[Work task]
Wherever a line of the records contains "explicitly", copy that line.

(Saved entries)
+-------+

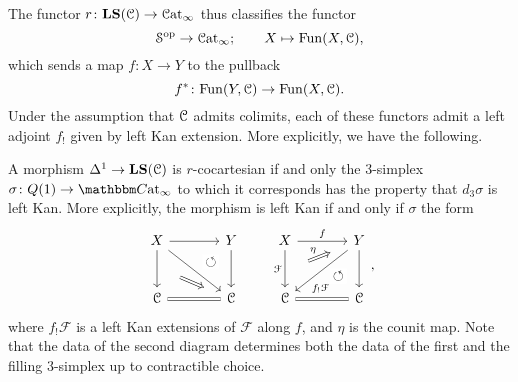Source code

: \documentclass[main.tex]{subfiles}
\begin{document}
The functor $r\colon \mathbf{LS}(\mathcal{C}) \to \mathcal{C}\mathrm{at}_{\infty}$ thus classifies the functor
\begin{equation*}
  \mathcal{S}^{\mathrm{op}} \to \mathcal{C}\mathrm{at}_{\infty};\qquad X \mapsto \mathrm{Fun}(X, \mathcal{C}),
\end{equation*}
which sends a map $f\colon X \to Y$ to the pullback
\begin{equation*}
  f^{*}\colon \mathrm{Fun}(Y, \mathcal{C}) \to \mathrm{Fun}(X, \mathcal{C}).
\end{equation*}
Under the assumption that $\mathcal{C}$ admits colimits, each of these functors admit a left adjoint $f_{!}$ given by left Kan extension. More explicitly, we have the following.
\begin{proposition}
  A morphism $\Delta^{1} \to \mathbf{LS}(\mathcal{C})$ is $r$-cocartesian if and only the 3-simplex $\sigma\colon Q(1) \to \ICCat$ to which it corresponds has the property that $d_{3}\sigma$ is left Kan. More explicitly, the morphism is left Kan if and only if $\sigma$ the form
  \begin{equation*}
    \begin{tikzcd}[column sep=large, row sep=large]
      X
      \arrow[r]
      \arrow[d, ""{name=L, right}]
      \arrow[dr]
      & Y
      \arrow[d, ""{name=R, left}]
      \arrow[from=l, to=R, phantom, near end, "\circlearrowleft"{description}]
      \\
      \category{C}
      & \category{C}
      \arrow[l, equals]
      \arrow[from=L, Rightarrow, shorten=3ex]
    \end{tikzcd}
    \qquad
    \begin{tikzcd}[column sep=large, row sep=large]
      X
      \arrow[r, "f"]
      \arrow[d, "\mathcal{F}"{swap}, ""{name=L, right}]
      & Y
      \arrow[d, ""{name=R, left}]
      \arrow[dl, near end, "f_{!}\mathcal{F}"]
      \\
      \category{C}
      \arrow[from=R, phantom, near start, "\circlearrowleft"{description}]
      & \category{C}
      \arrow[l, equals]
      \arrow[from=L, to=u, shorten=3ex, Rightarrow, "\eta"]
    \end{tikzcd},
  \end{equation*}
  where $f_{!}\mathcal{F}$ is a left Kan extensions of $\mathcal{F}$ along $f$, and $\eta$ is the counit map. Note that the data of the second diagram determines both the data of the first and the filling 3-simplex up to contractible choice.
\end{proposition}
\end{document}
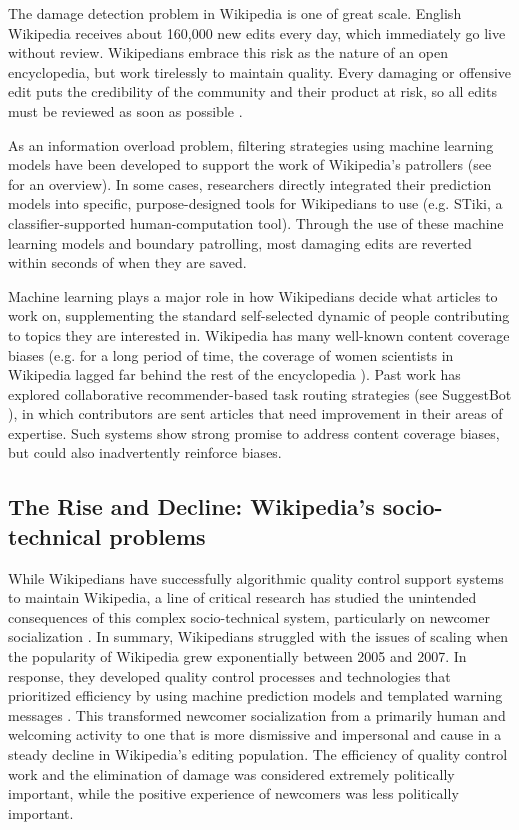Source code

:  The damage detection problem in Wikipedia is one of great scale.  English Wikipedia receives about 160,000 new edits every day, which immediately go live without review.  Wikipedians embrace this risk as the nature of an open encyclopedia, but work tirelessly to maintain quality. Every damaging or offensive edit puts the credibility of the community and their product at risk, so all edits must be reviewed as soon as possible \cite{geiger2010work}.

As an information overload problem, filtering strategies using machine learning models have been developed to support the work of Wikipedia's patrollers (see \cite{adler2011wikipedia} for an overview).  In some cases, researchers directly integrated their prediction models into specific, purpose-designed tools for Wikipedians to use (e.g. STiki\cite{west2010stiki}, a classifier-supported human-computation tool). Through the use of these machine learning models and boundary patrolling, most damaging edits are reverted within seconds of when they are saved\cite{geiger2013levee}.

Machine learning plays a major role in how Wikipedians decide what articles to work on, supplementing the standard self-selected dynamic of people contributing to topics they are interested in. Wikipedia has many well-known content coverage biases (e.g. for a long period of time, the coverage of women scientists in Wikipedia lagged far behind the rest of the encyclopedia \cite{halfaker2017interpolating}). Past work has explored collaborative recommender-based task routing strategies (see SuggestBot \cite{cosley2007suggestbot}), in which contributors are sent articles that need improvement in their areas of expertise. Such systems show strong promise to address content coverage biases, but could also inadvertently reinforce biases.

\subsection{The Rise and Decline: Wikipedia's socio-technical problems}
While Wikipedians have successfully algorithmic quality control support systems to maintain Wikipedia, a line of critical research has studied the unintended consequences of this complex socio-technical system, particularly on newcomer socialization  \cite{halfaker2013rise,morgan2013tea,halfaker2014snuggle}.  In summary, Wikipedians struggled with the issues of scaling when the popularity of Wikipedia grew exponentially between 2005 and 2007\cite{halfaker2013rise}.  In response, they developed quality control processes and technologies that prioritized efficiency by using machine prediction models \cite{halfaker2014snuggle} and templated warning messages \cite{halfaker2013rise}.  This transformed newcomer socialization from a primarily human and welcoming activity to one that is more dismissive and impersonal \cite{morgan2013tea} and cause in a steady decline in Wikipedia's editing population.  The efficiency of quality control work and the elimination of damage was considered extremely politically important, while the positive experience of newcomers was less politically important.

+-------+

[Exercise result]
Under the assumption that $\mathcal{C}$ admits colimits, each of these functors admit a left adjoint $f_{!}$ given by left Kan extension. More explicitly, we have the following.
  A morphism $\Delta^{1} \to \mathbf{LS}(\mathcal{C})$ is $r$-cocartesian if and only the 3-simplex $\sigma\colon Q(1) \to \ICCat$ to which it corresponds has the property that $d_{3}\sigma$ is left Kan. More explicitly, the morphism is left Kan if and only if $\sigma$ the form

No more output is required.